C. Succession of Plant forms [p. 220].
Recent investigations have led to the remarkable discovery that many fern-like plants of the Carboniferous rocks, hitherto classed as Cryptogams, were in reality seed-bearers, and thus intermediate between Cryptogams and Cycads, the most primitive of existing seed-plants. They have accordingly been placed in a special group "Cycadofilices," or "Fern-Cycads," and regarded as transitional types, the view that they are the remains of a natural bridge connecting the Ferns with the Gymnosperms having received wide support,[330] and at first sight this conclusion would appear natural and obvious. But here, as in other cases, the difficulty is that the seeds which have been found are all fully developed; there are none in the intermediate stages between true spores and true seeds; we have the finished article, but no trace of seeds in the making; which upon any theory of evolution must have been exceedingly numerous. Hence Dr. Scott tells us:[331]
"The important discoveries of the seeds of the Pteridosperms[{285}] scarcely touch the question of descent, for these organs are of too advanced a type to throw light on the probable derivation of the group."
In this instance, therefore, as in others, it remains true that in no case is any trace found of rudimentary character in the earliest fossil specimens of any class.
It is undoubtedly a further puzzle that some of the Carboniferous cryptogams which did not bear real seeds, yet simulated them, a habit not easily explained on evolutionary principles.
D. The Course of Evolution.
The evidence of Professor Vines quoted in the text (pp. 202, 237) receives a remarkable confirmation from that of Dr. Smith Woodward, Keeper of Geology in the National Museum of Natural History. Speaking before the International Congress of Arts and Science, St. Louis, U.S.A., September 22nd, 1904, he thus touched upon the same question, which he illustrated especially from the history of fossil fishes, which he has made his special study.[332]

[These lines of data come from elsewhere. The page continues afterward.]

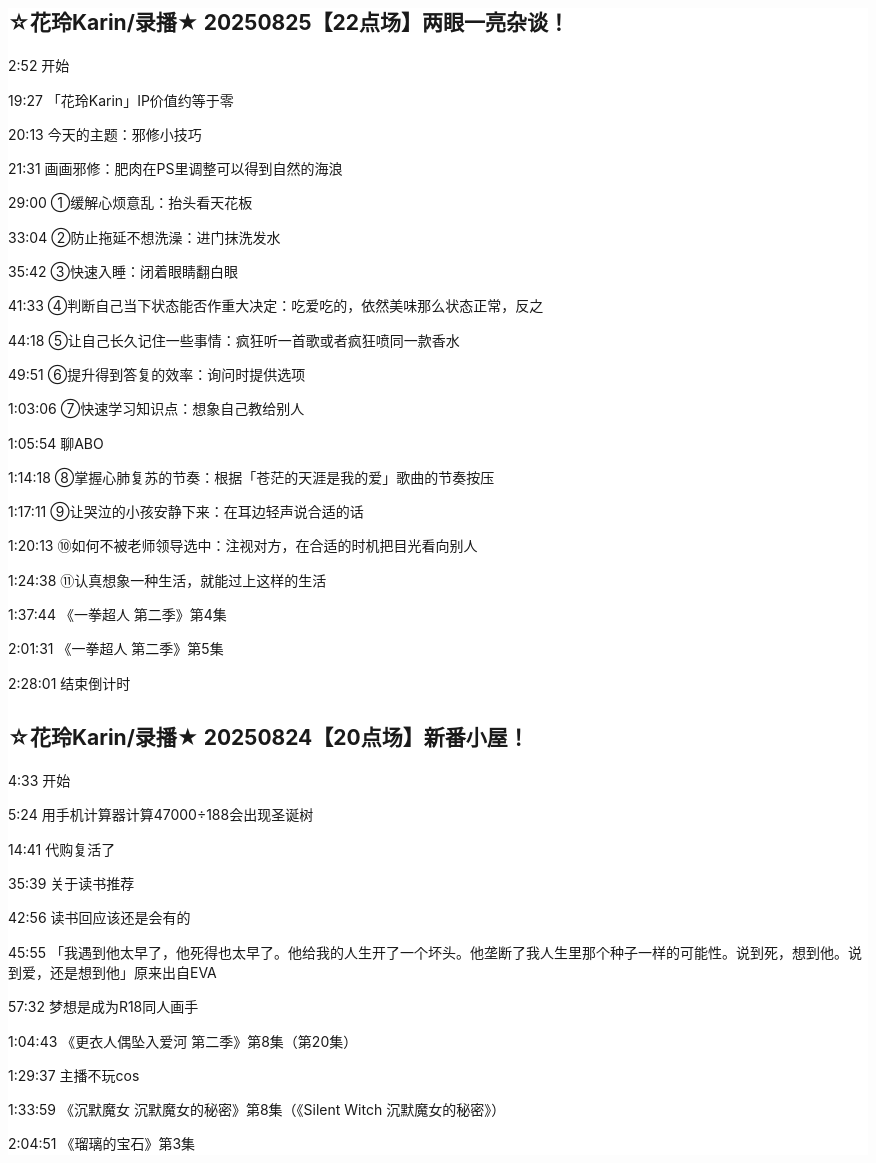 ## ☆花玲Karin/录播★ 20250825【22点场】两眼一亮杂谈！

2:52 开始

19:27 「花玲Karin」IP价值约等于零

20:13 今天的主题：邪修小技巧

21:31 画画邪修：肥肉在PS里调整可以得到自然的海浪

29:00 ①缓解心烦意乱：抬头看天花板

33:04 ②防止拖延不想洗澡：进门抹洗发水

35:42 ③快速入睡：闭着眼睛翻白眼

41:33 ④判断自己当下状态能否作重大决定：吃爱吃的，依然美味那么状态正常，反之

44:18 ⑤让自己长久记住一些事情：疯狂听一首歌或者疯狂喷同一款香水

49:51 ⑥提升得到答复的效率：询问时提供选项

1:03:06 ⑦快速学习知识点：想象自己教给别人

1:05:54 聊ABO

1:14:18 ⑧掌握心肺复苏的节奏：根据「苍茫的天涯是我的爱」歌曲的节奏按压

1:17:11 ⑨让哭泣的小孩安静下来：在耳边轻声说合适的话

1:20:13 ⑩如何不被老师领导选中：注视对方，在合适的时机把目光看向别人

1:24:38 ⑪认真想象一种生活，就能过上这样的生活

1:37:44 《一拳超人 第二季》第4集

2:01:31 《一拳超人 第二季》第5集

2:28:01 结束倒计时

## ☆花玲Karin/录播★ 20250824【20点场】新番小屋！

4:33 开始

5:24 用手机计算器计算47000÷188会出现圣诞树

14:41 代购复活了

35:39 关于读书推荐

42:56 读书回应该还是会有的

45:55 「我遇到他太早了，他死得也太早了。他给我的人生开了一个坏头。他垄断了我人生里那个种子一样的可能性。说到死，想到他。说到爱，还是想到他」原来出自EVA

57:32 梦想是成为R18同人画手

1:04:43 《更衣人偶坠入爱河 第二季》第8集（第20集）

1:29:37 主播不玩cos

1:33:59 《沉默魔女 沉默魔女的秘密》第8集（《Silent Witch 沉默魔女的秘密》）

2:04:51 《瑠璃的宝石》第3集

"It must be confessed that repeated discoveries have now left faint hope that exact and gradual links will ever be forthcoming between most of the families and genera. The 'imperfection of the record,' of course, may still render some of the negative evidence untrustworthy; but even approximate links would be much commoner in collections than they actually are if the doctrine of gradual evolution were correct. Palæontology, indeed, is clearly in favour of the theory of discontinuous mutation, or advance by sudden changes, which has lately received so much support from the botanical experiments of H. de Vries.